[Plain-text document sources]
=====

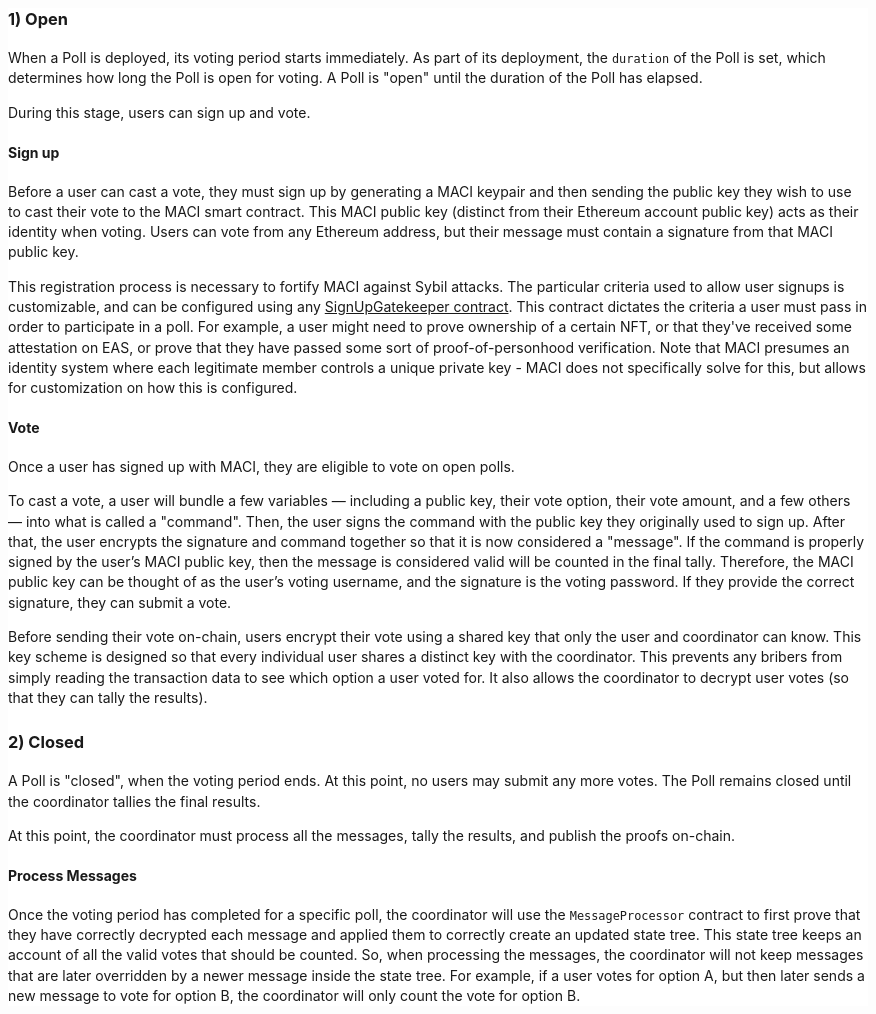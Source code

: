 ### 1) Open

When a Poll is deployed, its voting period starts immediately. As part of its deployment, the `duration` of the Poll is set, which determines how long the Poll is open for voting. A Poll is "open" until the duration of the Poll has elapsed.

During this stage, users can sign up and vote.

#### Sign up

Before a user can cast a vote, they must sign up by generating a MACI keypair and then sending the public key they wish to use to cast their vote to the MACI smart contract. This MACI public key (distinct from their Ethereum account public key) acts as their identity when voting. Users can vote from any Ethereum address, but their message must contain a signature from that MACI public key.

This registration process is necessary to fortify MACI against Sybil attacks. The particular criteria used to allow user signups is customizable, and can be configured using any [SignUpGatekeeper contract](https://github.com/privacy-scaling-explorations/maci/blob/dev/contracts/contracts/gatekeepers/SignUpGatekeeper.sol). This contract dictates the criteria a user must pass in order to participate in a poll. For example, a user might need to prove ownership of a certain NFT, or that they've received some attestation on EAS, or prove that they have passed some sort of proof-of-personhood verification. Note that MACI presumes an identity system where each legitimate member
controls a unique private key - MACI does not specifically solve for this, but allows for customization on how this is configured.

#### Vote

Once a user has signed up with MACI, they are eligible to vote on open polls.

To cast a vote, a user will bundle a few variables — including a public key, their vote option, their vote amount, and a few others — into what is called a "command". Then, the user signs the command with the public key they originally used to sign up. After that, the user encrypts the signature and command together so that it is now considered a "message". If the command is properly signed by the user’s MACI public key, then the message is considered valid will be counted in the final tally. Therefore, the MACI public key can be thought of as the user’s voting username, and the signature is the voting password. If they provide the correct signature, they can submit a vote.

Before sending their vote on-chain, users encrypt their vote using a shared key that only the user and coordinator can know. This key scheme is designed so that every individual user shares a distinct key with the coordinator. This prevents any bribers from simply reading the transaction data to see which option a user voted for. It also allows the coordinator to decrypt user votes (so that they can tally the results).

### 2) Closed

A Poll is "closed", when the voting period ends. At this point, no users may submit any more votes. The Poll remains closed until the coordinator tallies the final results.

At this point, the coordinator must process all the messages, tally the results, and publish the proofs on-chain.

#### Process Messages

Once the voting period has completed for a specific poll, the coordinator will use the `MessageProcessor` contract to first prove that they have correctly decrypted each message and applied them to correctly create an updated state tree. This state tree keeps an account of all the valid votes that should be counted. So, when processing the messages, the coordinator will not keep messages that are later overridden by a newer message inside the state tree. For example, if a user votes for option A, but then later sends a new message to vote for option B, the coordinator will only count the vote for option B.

=====

Starting with the line above that holds "### 1) Open" and stopping with the line that holds "Once a user", reproduce each line exactly, omitting all other lines.

TASK OUTPUT
: ### 1) Open

When a Poll is deployed, its voting period starts immediately. As part of its deployment, the `duration` of the Poll is set, which determines how long the Poll is open for voting. A Poll is "open" until the duration of the Poll has elapsed.

During this stage, users can sign up and vote.

#### Sign up

Before a user can cast a vote, they must sign up by generating a MACI keypair and then sending the public key they wish to use to cast their vote to the MACI smart contract. This MACI public key (distinct from their Ethereum account public key) acts as their identity when voting. Users can vote from any Ethereum address, but their message must contain a signature from that MACI public key.

This registration process is necessary to fortify MACI against Sybil attacks. The particular criteria used to allow user signups is customizable, and can be configured using any [SignUpGatekeeper contract](https://github.com/privacy-scaling-explorations/maci/blob/dev/contracts/contracts/gatekeepers/SignUpGatekeeper.sol). This contract dictates the criteria a user must pass in order to participate in a poll. For example, a user might need to prove ownership of a certain NFT, or that they've received some attestation on EAS, or prove that they have passed some sort of proof-of-personhood verification. Note that MACI presumes an identity system where each legitimate member
controls a unique private key - MACI does not specifically solve for this, but allows for customization on how this is configured.

#### Vote

Once a user has signed up with MACI, they are eligible to vote on open polls.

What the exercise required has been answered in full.